*What you have to do*
Output all of the records exactly as written.

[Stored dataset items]

--- START ---

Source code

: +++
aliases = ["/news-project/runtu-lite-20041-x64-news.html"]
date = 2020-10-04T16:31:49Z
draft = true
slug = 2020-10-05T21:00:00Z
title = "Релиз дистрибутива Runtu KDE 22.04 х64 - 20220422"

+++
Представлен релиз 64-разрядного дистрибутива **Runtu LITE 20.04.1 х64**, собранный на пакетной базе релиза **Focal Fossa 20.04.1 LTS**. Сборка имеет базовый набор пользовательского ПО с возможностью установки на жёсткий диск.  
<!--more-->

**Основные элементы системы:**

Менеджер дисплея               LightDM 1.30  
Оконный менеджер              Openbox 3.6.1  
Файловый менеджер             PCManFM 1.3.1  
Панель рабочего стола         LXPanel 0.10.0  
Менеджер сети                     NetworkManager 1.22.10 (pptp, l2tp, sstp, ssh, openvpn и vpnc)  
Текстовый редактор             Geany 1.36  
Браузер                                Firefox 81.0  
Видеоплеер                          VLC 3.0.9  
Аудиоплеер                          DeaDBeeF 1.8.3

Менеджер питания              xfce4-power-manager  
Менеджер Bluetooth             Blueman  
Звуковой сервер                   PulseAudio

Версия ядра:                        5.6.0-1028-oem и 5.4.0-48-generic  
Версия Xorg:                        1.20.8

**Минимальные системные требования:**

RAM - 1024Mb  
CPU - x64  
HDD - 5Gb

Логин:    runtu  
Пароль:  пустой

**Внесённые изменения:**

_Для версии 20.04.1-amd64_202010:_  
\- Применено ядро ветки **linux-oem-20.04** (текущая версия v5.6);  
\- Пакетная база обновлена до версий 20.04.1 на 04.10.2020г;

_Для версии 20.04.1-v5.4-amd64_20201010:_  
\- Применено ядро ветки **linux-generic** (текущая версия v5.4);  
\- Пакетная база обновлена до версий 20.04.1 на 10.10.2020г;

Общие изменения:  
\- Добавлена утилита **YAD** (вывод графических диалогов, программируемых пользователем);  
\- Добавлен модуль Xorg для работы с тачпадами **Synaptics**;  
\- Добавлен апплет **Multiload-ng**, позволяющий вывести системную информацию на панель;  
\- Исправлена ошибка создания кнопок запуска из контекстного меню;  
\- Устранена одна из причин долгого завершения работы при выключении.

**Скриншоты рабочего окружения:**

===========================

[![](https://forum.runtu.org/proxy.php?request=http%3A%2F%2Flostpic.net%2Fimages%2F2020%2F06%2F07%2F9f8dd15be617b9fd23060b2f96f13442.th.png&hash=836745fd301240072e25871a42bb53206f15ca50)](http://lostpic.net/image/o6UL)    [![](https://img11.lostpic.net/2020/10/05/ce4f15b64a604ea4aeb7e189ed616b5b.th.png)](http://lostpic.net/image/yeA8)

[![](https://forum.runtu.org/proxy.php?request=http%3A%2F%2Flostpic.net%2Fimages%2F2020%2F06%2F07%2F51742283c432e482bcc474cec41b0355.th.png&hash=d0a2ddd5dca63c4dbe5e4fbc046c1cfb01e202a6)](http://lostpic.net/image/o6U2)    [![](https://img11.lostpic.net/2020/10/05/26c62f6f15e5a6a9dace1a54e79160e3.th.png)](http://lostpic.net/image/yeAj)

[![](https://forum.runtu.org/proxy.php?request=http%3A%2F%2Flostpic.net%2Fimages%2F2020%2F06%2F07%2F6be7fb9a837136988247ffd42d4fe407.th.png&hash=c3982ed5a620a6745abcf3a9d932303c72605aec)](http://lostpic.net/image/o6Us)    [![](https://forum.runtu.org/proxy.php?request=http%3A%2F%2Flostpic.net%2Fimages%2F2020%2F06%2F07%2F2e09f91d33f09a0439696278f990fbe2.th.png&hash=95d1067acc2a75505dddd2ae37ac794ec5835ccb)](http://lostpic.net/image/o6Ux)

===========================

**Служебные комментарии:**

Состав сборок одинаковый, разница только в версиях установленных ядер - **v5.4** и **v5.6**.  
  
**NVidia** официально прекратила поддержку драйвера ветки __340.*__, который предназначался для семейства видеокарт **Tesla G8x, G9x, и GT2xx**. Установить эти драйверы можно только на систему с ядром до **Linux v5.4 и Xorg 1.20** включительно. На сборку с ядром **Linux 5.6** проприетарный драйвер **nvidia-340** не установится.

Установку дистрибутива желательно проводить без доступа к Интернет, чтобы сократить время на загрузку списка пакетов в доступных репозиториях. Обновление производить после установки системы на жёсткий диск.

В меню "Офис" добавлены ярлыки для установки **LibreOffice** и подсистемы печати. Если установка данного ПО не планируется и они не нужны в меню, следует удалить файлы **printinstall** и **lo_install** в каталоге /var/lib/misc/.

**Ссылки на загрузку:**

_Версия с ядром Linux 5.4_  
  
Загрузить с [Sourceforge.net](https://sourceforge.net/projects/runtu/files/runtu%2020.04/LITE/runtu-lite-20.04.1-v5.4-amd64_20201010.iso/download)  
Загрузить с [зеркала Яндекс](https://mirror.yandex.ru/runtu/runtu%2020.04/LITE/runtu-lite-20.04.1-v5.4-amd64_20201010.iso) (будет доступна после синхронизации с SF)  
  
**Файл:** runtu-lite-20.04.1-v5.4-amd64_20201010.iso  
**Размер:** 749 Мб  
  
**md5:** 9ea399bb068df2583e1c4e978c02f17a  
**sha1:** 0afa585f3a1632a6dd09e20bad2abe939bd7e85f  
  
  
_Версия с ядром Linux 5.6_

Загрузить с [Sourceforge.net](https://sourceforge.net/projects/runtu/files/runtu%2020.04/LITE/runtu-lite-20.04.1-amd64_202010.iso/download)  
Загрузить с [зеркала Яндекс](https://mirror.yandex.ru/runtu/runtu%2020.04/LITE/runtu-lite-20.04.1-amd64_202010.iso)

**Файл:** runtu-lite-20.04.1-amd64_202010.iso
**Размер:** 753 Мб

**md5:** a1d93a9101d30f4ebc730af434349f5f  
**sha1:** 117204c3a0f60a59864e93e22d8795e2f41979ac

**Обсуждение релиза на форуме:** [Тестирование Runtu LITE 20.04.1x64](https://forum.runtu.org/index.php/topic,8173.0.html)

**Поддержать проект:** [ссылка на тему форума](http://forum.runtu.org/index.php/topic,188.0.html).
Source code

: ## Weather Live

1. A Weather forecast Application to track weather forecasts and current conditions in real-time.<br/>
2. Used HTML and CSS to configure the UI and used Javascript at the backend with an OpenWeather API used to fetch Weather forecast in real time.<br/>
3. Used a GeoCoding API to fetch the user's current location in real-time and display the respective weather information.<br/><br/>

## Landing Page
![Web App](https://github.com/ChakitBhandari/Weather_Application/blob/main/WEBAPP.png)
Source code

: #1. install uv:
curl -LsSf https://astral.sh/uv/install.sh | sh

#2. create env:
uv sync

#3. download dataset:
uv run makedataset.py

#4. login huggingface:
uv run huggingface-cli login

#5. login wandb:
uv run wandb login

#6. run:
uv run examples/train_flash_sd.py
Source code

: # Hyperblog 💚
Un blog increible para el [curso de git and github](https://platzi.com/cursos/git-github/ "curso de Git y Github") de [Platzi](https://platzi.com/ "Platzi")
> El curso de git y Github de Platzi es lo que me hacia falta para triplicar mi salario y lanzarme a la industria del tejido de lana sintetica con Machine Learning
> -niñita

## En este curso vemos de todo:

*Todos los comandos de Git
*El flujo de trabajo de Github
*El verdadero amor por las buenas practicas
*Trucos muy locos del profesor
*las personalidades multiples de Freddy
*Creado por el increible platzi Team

--- END ---

*Written solution*
Source code

: +++
aliases = ["/news-project/runtu-lite-20041-x64-news.html"]
date = 2020-10-04T16:31:49Z
draft = true
slug = 2020-10-05T21:00:00Z
title = "Релиз дистрибутива Runtu KDE 22.04 х64 - 20220422"

+++
Представлен релиз 64-разрядного дистрибутива **Runtu LITE 20.04.1 х64**, собранный на пакетной базе релиза **Focal Fossa 20.04.1 LTS**. Сборка имеет базовый набор пользовательского ПО с возможностью установки на жёсткий диск.  
<!--more-->

**Основные элементы системы:**

Менеджер дисплея               LightDM 1.30  
Оконный менеджер              Openbox 3.6.1  
Файловый менеджер             PCManFM 1.3.1  
Панель рабочего стола         LXPanel 0.10.0  
Менеджер сети                     NetworkManager 1.22.10 (pptp, l2tp, sstp, ssh, openvpn и vpnc)  
Текстовый редактор             Geany 1.36  
Браузер                                Firefox 81.0  
Видеоплеер                          VLC 3.0.9  
Аудиоплеер                          DeaDBeeF 1.8.3

Менеджер питания              xfce4-power-manager  
Менеджер Bluetooth             Blueman  
Звуковой сервер                   PulseAudio

Версия ядра:                        5.6.0-1028-oem и 5.4.0-48-generic  
Версия Xorg:                        1.20.8

**Минимальные системные требования:**

RAM - 1024Mb  
CPU - x64  
HDD - 5Gb

Логин:    runtu  
Пароль:  пустой

**Внесённые изменения:**

_Для версии 20.04.1-amd64_202010:_  
\- Применено ядро ветки **linux-oem-20.04** (текущая версия v5.6);  
\- Пакетная база обновлена до версий 20.04.1 на 04.10.2020г;

_Для версии 20.04.1-v5.4-amd64_20201010:_  
\- Применено ядро ветки **linux-generic** (текущая версия v5.4);  
\- Пакетная база обновлена до версий 20.04.1 на 10.10.2020г;

Общие изменения:  
\- Добавлена утилита **YAD** (вывод графических диалогов, программируемых пользователем);  
\- Добавлен модуль Xorg для работы с тачпадами **Synaptics**;  
\- Добавлен апплет **Multiload-ng**, позволяющий вывести системную информацию на панель;  
\- Исправлена ошибка создания кнопок запуска из контекстного меню;  
\- Устранена одна из причин долгого завершения работы при выключении.

**Скриншоты рабочего окружения:**

===========================

[![](https://forum.runtu.org/proxy.php?request=http%3A%2F%2Flostpic.net%2Fimages%2F2020%2F06%2F07%2F9f8dd15be617b9fd23060b2f96f13442.th.png&hash=836745fd301240072e25871a42bb53206f15ca50)](http://lostpic.net/image/o6UL)    [![](https://img11.lostpic.net/2020/10/05/ce4f15b64a604ea4aeb7e189ed616b5b.th.png)](http://lostpic.net/image/yeA8)

[![](https://forum.runtu.org/proxy.php?request=http%3A%2F%2Flostpic.net%2Fimages%2F2020%2F06%2F07%2F51742283c432e482bcc474cec41b0355.th.png&hash=d0a2ddd5dca63c4dbe5e4fbc046c1cfb01e202a6)](http://lostpic.net/image/o6U2)    [![](https://img11.lostpic.net/2020/10/05/26c62f6f15e5a6a9dace1a54e79160e3.th.png)](http://lostpic.net/image/yeAj)

[![](https://forum.runtu.org/proxy.php?request=http%3A%2F%2Flostpic.net%2Fimages%2F2020%2F06%2F07%2F6be7fb9a837136988247ffd42d4fe407.th.png&hash=c3982ed5a620a6745abcf3a9d932303c72605aec)](http://lostpic.net/image/o6Us)    [![](https://forum.runtu.org/proxy.php?request=http%3A%2F%2Flostpic.net%2Fimages%2F2020%2F06%2F07%2F2e09f91d33f09a0439696278f990fbe2.th.png&hash=95d1067acc2a75505dddd2ae37ac794ec5835ccb)](http://lostpic.net/image/o6Ux)

===========================

**Служебные комментарии:**

Состав сборок одинаковый, разница только в версиях установленных ядер - **v5.4** и **v5.6**.  
  
**NVidia** официально прекратила поддержку драйвера ветки __340.*__, который предназначался для семейства видеокарт **Tesla G8x, G9x, и GT2xx**. Установить эти драйверы можно только на систему с ядром до **Linux v5.4 и Xorg 1.20** включительно. На сборку с ядром **Linux 5.6** проприетарный драйвер **nvidia-340** не установится.

Установку дистрибутива желательно проводить без доступа к Интернет, чтобы сократить время на загрузку списка пакетов в доступных репозиториях. Обновление производить после установки системы на жёсткий диск.

В меню "Офис" добавлены ярлыки для установки **LibreOffice** и подсистемы печати. Если установка данного ПО не планируется и они не нужны в меню, следует удалить файлы **printinstall** и **lo_install** в каталоге /var/lib/misc/.

**Ссылки на загрузку:**

_Версия с ядром Linux 5.4_  
  
Загрузить с [Sourceforge.net](https://sourceforge.net/projects/runtu/files/runtu%2020.04/LITE/runtu-lite-20.04.1-v5.4-amd64_20201010.iso/download)  
Загрузить с [зеркала Яндекс](https://mirror.yandex.ru/runtu/runtu%2020.04/LITE/runtu-lite-20.04.1-v5.4-amd64_20201010.iso) (будет доступна после синхронизации с SF)  
  
**Файл:** runtu-lite-20.04.1-v5.4-amd64_20201010.iso  
**Размер:** 749 Мб  
  
**md5:** 9ea399bb068df2583e1c4e978c02f17a  
**sha1:** 0afa585f3a1632a6dd09e20bad2abe939bd7e85f  
  
  
_Версия с ядром Linux 5.6_

Загрузить с [Sourceforge.net](https://sourceforge.net/projects/runtu/files/runtu%2020.04/LITE/runtu-lite-20.04.1-amd64_202010.iso/download)  
Загрузить с [зеркала Яндекс](https://mirror.yandex.ru/runtu/runtu%2020.04/LITE/runtu-lite-20.04.1-amd64_202010.iso)

**Файл:** runtu-lite-20.04.1-amd64_202010.iso
**Размер:** 753 Мб

**md5:** a1d93a9101d30f4ebc730af434349f5f  
**sha1:** 117204c3a0f60a59864e93e22d8795e2f41979ac

**Обсуждение релиза на форуме:** [Тестирование Runtu LITE 20.04.1x64](https://forum.runtu.org/index.php/topic,8173.0.html)

**Поддержать проект:** [ссылка на тему форума](http://forum.runtu.org/index.php/topic,188.0.html).
Source code

: ## Weather Live

1. A Weather forecast Application to track weather forecasts and current conditions in real-time.<br/>
2. Used HTML and CSS to configure the UI and used Javascript at the backend with an OpenWeather API used to fetch Weather forecast in real time.<br/>
3. Used a GeoCoding API to fetch the user's current location in real-time and display the respective weather information.<br/><br/>

## Landing Page
![Web App](https://github.com/ChakitBhandari/Weather_Application/blob/main/WEBAPP.png)
Source code

: #1. install uv:
curl -LsSf https://astral.sh/uv/install.sh | sh

#2. create env:
uv sync

#3. download dataset:
uv run makedataset.py

#4. login huggingface:
uv run huggingface-cli login

#5. login wandb:
uv run wandb login

#6. run:
uv run examples/train_flash_sd.py
Source code

: # Hyperblog 💚
Un blog increible para el [curso de git and github](https://platzi.com/cursos/git-github/ "curso de Git y Github") de [Platzi](https://platzi.com/ "Platzi")
> El curso de git y Github de Platzi es lo que me hacia falta para triplicar mi salario y lanzarme a la industria del tejido de lana sintetica con Machine Learning
> -niñita

## En este curso vemos de todo:

*Todos los comandos de Git
*El flujo de trabajo de Github
*El verdadero amor por las buenas practicas
*Trucos muy locos del profesor
*las personalidades multiples de Freddy
*Creado por el increible platzi Team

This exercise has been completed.